Stored data:
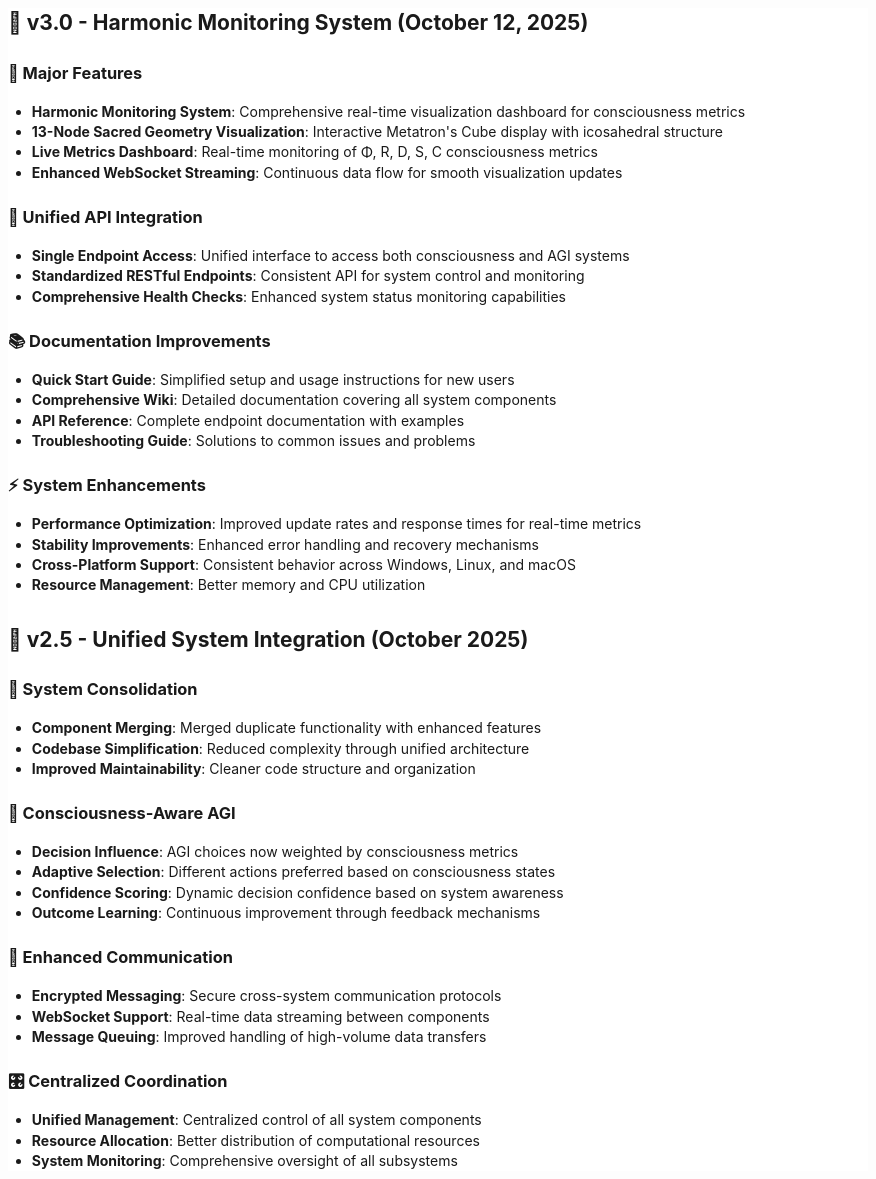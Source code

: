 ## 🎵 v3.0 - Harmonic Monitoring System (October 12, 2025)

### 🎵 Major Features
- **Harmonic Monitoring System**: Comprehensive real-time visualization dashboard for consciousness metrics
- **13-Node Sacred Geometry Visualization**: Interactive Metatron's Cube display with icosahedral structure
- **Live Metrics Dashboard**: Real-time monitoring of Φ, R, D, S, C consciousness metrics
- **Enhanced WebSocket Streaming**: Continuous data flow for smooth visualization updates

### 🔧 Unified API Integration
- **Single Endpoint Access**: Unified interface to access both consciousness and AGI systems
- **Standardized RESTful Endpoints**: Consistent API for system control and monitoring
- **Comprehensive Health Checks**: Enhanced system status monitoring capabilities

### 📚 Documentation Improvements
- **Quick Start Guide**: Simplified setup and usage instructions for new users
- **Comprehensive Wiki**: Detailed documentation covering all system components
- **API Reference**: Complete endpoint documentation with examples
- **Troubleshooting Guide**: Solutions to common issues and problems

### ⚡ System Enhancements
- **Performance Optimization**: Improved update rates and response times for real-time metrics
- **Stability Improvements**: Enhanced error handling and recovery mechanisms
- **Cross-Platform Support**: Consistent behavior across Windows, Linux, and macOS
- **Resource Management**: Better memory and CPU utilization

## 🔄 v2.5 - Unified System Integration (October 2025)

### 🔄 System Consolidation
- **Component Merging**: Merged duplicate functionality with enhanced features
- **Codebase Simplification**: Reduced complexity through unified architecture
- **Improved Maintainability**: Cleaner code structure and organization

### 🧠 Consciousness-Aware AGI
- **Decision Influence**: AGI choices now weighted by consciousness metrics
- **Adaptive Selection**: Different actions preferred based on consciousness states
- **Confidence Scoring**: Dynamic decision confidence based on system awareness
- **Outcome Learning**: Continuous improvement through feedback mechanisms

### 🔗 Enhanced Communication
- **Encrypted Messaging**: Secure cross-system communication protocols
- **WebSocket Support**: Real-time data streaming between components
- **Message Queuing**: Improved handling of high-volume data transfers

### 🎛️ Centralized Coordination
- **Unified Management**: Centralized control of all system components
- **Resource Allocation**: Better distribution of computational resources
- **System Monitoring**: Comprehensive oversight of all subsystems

--

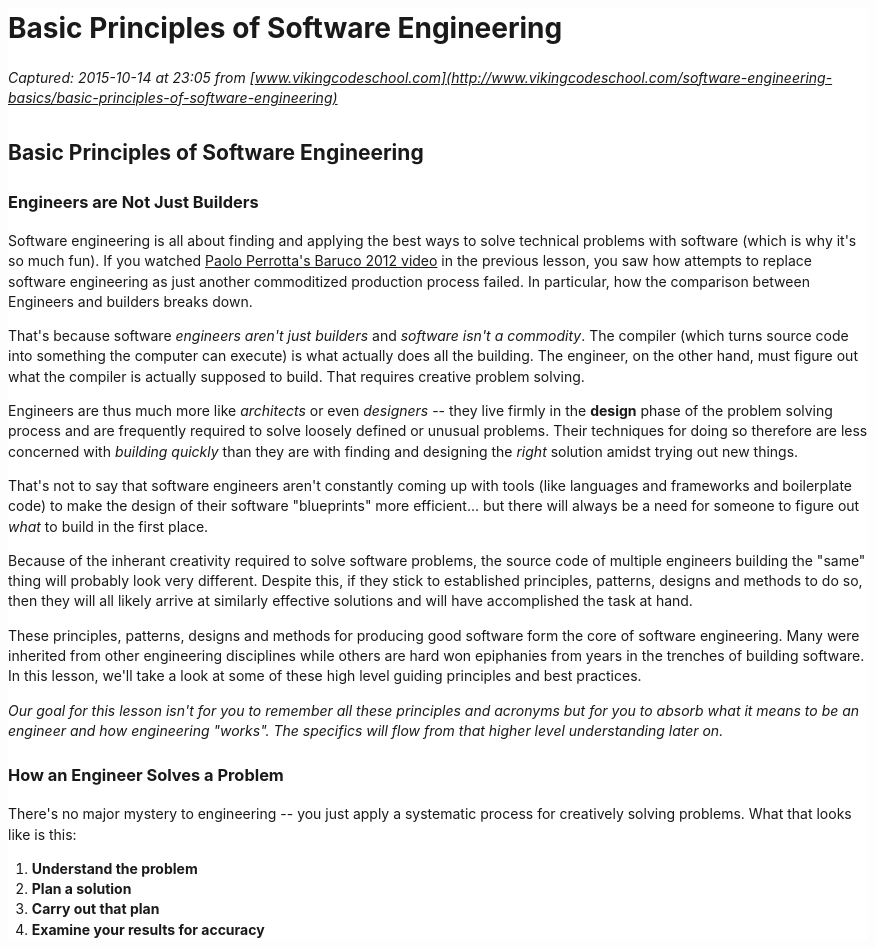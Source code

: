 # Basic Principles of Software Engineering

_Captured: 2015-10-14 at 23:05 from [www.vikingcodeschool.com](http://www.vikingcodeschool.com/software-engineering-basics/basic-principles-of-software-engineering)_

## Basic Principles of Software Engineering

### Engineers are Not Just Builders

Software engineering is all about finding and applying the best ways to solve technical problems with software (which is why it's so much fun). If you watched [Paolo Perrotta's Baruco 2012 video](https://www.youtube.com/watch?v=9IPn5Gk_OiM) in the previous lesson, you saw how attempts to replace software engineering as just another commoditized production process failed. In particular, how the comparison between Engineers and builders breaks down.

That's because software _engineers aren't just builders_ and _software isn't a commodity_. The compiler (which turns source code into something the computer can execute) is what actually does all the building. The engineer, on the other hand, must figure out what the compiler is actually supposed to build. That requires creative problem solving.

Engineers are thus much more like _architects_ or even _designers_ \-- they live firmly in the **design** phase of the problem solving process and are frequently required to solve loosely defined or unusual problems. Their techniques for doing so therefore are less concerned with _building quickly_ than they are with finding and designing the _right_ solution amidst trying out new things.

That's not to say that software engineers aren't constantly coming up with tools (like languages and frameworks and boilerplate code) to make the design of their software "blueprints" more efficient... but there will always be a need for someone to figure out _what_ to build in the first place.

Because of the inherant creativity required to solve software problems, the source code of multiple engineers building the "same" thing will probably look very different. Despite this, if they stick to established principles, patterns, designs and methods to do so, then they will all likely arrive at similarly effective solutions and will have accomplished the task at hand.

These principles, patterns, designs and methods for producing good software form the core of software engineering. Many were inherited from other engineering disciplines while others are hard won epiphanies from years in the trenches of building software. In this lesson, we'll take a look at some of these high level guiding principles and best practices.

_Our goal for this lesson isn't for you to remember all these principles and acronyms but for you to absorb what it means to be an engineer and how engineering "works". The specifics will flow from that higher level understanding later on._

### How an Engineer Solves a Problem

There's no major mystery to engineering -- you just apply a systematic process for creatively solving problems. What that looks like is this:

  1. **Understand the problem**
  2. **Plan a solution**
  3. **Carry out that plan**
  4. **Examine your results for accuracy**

...

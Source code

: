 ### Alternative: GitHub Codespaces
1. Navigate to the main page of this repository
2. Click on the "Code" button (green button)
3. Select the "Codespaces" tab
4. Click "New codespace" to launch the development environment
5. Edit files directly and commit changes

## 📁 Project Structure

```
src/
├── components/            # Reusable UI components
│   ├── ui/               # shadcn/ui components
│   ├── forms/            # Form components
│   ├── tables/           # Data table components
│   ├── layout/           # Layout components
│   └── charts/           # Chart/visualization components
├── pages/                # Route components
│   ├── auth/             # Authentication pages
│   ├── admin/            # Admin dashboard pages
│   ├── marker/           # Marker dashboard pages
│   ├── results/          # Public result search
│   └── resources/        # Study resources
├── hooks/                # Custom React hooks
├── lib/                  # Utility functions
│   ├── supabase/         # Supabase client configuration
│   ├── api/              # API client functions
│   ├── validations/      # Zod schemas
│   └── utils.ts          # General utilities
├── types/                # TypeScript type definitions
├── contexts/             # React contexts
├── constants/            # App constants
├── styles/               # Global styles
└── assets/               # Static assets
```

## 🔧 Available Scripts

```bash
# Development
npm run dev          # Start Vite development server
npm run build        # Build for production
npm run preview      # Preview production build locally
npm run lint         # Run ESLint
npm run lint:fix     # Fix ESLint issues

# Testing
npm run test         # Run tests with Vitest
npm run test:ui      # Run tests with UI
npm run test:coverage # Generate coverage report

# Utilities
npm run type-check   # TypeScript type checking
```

About this exercise: All lines above from the one containing "### Engineers are Not Just Builders" to the one containing "Software engineering is" must be repeated exactly, both lines included, and no others.

Response box:
### Engineers are Not Just Builders

Software engineering is all about finding and applying the best ways to solve technical problems with software (which is why it's so much fun). If you watched [Paolo Perrotta's Baruco 2012 video](https://www.youtube.com/watch?v=9IPn5Gk_OiM) in the previous lesson, you saw how attempts to replace software engineering as just another commoditized production process failed. In particular, how the comparison between Engineers and builders breaks down.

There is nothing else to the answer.